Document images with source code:
• • • • • • •

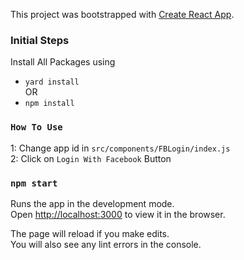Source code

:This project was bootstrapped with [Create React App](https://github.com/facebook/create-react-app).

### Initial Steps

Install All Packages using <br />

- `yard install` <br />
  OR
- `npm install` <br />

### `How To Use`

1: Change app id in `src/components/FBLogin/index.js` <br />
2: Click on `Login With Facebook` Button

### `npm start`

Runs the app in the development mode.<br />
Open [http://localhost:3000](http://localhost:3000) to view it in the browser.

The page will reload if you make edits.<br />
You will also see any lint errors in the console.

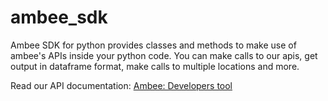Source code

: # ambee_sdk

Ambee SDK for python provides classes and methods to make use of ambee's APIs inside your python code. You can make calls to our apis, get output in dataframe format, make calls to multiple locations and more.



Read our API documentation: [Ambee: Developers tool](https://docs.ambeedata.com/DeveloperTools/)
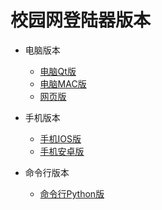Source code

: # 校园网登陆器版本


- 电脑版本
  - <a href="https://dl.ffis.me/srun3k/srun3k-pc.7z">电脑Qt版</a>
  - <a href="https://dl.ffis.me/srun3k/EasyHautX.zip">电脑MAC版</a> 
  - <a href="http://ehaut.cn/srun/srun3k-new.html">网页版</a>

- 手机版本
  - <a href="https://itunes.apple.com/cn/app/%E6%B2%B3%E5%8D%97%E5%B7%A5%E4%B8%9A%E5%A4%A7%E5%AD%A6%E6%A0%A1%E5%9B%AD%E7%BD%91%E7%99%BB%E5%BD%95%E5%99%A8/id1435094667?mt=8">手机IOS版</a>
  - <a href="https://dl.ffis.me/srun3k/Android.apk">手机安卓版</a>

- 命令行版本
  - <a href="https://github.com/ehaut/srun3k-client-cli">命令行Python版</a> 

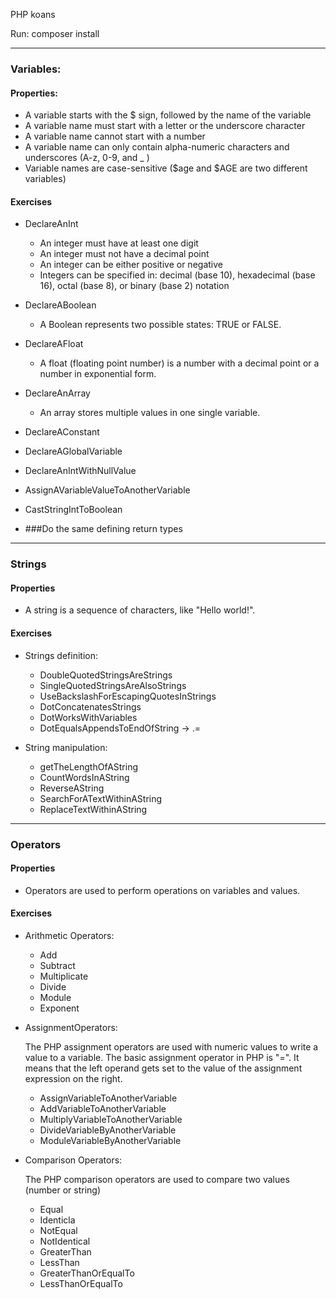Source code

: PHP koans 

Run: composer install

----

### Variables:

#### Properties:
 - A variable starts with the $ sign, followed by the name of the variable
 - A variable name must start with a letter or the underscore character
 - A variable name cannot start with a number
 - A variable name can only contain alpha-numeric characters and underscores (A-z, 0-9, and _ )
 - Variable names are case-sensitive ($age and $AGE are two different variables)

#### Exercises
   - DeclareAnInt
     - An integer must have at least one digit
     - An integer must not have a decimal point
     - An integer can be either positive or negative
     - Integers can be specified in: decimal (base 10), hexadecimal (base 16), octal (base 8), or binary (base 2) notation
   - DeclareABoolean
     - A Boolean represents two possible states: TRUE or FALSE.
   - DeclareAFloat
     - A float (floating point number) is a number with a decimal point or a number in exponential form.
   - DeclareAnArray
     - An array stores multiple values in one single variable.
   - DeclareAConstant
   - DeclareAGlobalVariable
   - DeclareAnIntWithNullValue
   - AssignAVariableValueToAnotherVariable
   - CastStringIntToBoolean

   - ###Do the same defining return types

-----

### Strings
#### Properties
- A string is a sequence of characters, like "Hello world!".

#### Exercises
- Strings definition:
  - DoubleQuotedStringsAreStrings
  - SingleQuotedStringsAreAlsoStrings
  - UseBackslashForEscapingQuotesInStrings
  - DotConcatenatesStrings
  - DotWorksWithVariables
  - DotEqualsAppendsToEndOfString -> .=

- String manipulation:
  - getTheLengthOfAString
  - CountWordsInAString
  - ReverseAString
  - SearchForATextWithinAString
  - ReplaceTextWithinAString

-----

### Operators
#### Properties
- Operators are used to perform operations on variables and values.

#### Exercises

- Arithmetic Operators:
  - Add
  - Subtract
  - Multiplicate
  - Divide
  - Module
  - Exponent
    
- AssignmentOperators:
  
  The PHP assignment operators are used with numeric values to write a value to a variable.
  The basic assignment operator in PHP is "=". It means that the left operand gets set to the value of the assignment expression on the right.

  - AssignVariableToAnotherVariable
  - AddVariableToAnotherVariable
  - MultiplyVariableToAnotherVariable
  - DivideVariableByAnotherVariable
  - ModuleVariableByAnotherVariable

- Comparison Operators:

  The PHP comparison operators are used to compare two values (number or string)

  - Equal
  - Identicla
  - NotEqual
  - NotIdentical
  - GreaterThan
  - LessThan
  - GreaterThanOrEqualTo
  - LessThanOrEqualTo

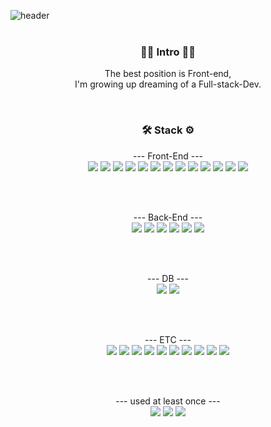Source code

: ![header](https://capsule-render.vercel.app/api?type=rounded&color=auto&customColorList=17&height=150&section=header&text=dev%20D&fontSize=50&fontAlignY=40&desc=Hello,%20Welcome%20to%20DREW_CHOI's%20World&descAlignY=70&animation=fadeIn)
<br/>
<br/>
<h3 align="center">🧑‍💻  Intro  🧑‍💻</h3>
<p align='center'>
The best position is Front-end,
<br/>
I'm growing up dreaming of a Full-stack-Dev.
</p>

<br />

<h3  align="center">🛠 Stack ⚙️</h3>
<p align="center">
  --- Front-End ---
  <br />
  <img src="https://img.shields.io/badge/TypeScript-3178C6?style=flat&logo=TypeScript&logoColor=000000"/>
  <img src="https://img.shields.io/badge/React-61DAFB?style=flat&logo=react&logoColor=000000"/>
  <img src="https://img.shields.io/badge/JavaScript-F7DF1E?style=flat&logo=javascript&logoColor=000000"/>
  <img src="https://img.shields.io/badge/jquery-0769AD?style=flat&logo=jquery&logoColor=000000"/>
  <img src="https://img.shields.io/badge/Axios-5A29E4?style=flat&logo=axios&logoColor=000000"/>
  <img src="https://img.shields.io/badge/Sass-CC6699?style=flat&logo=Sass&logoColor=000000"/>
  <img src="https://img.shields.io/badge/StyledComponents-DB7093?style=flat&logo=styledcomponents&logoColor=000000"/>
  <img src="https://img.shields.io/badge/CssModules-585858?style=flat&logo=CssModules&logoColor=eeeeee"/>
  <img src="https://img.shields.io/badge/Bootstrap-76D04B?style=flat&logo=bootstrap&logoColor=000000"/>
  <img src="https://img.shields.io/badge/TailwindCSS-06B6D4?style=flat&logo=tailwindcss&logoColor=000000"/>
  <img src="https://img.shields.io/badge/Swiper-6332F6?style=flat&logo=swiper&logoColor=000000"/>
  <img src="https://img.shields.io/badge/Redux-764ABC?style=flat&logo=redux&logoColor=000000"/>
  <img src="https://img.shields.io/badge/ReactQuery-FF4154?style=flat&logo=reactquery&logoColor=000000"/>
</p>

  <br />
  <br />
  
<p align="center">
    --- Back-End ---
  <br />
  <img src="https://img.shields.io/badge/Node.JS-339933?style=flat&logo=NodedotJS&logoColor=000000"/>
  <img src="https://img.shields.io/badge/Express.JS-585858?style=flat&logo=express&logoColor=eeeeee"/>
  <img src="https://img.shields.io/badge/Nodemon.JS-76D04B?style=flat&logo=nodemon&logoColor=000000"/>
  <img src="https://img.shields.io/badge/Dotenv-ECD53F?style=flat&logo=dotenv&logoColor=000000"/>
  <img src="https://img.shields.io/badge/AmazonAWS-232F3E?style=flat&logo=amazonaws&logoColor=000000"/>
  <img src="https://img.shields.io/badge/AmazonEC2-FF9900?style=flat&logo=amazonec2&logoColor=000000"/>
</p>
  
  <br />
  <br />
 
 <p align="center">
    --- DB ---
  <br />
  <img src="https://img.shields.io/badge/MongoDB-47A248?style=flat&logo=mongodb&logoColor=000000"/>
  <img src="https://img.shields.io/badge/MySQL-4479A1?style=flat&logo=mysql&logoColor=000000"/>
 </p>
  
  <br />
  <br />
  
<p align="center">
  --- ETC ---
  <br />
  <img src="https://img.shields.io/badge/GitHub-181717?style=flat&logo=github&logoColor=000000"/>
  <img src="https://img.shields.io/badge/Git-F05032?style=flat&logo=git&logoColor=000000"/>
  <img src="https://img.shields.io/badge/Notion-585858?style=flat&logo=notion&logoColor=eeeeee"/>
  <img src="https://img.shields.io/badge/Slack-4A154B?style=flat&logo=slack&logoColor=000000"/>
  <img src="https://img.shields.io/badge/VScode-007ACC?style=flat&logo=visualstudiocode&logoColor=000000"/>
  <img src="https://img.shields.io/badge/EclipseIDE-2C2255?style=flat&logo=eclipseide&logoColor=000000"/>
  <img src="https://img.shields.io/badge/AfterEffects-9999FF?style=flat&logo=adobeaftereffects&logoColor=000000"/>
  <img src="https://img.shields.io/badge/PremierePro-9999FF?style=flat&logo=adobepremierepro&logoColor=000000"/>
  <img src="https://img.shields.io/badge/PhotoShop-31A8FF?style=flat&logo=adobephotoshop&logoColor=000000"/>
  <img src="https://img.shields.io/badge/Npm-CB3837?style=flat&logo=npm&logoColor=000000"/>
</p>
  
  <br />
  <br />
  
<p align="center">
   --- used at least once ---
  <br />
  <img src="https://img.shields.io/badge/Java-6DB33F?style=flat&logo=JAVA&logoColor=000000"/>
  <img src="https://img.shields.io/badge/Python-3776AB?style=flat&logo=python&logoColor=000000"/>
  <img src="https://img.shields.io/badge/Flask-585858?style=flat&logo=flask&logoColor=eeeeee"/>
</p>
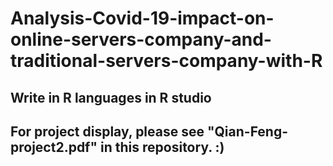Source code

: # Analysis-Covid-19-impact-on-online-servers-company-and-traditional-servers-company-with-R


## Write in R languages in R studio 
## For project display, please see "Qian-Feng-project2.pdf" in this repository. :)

• • • • • • •

● Problem to solve: Find how many lines in the entries above have the string "numeric" and report only that number.

● Written reply: 2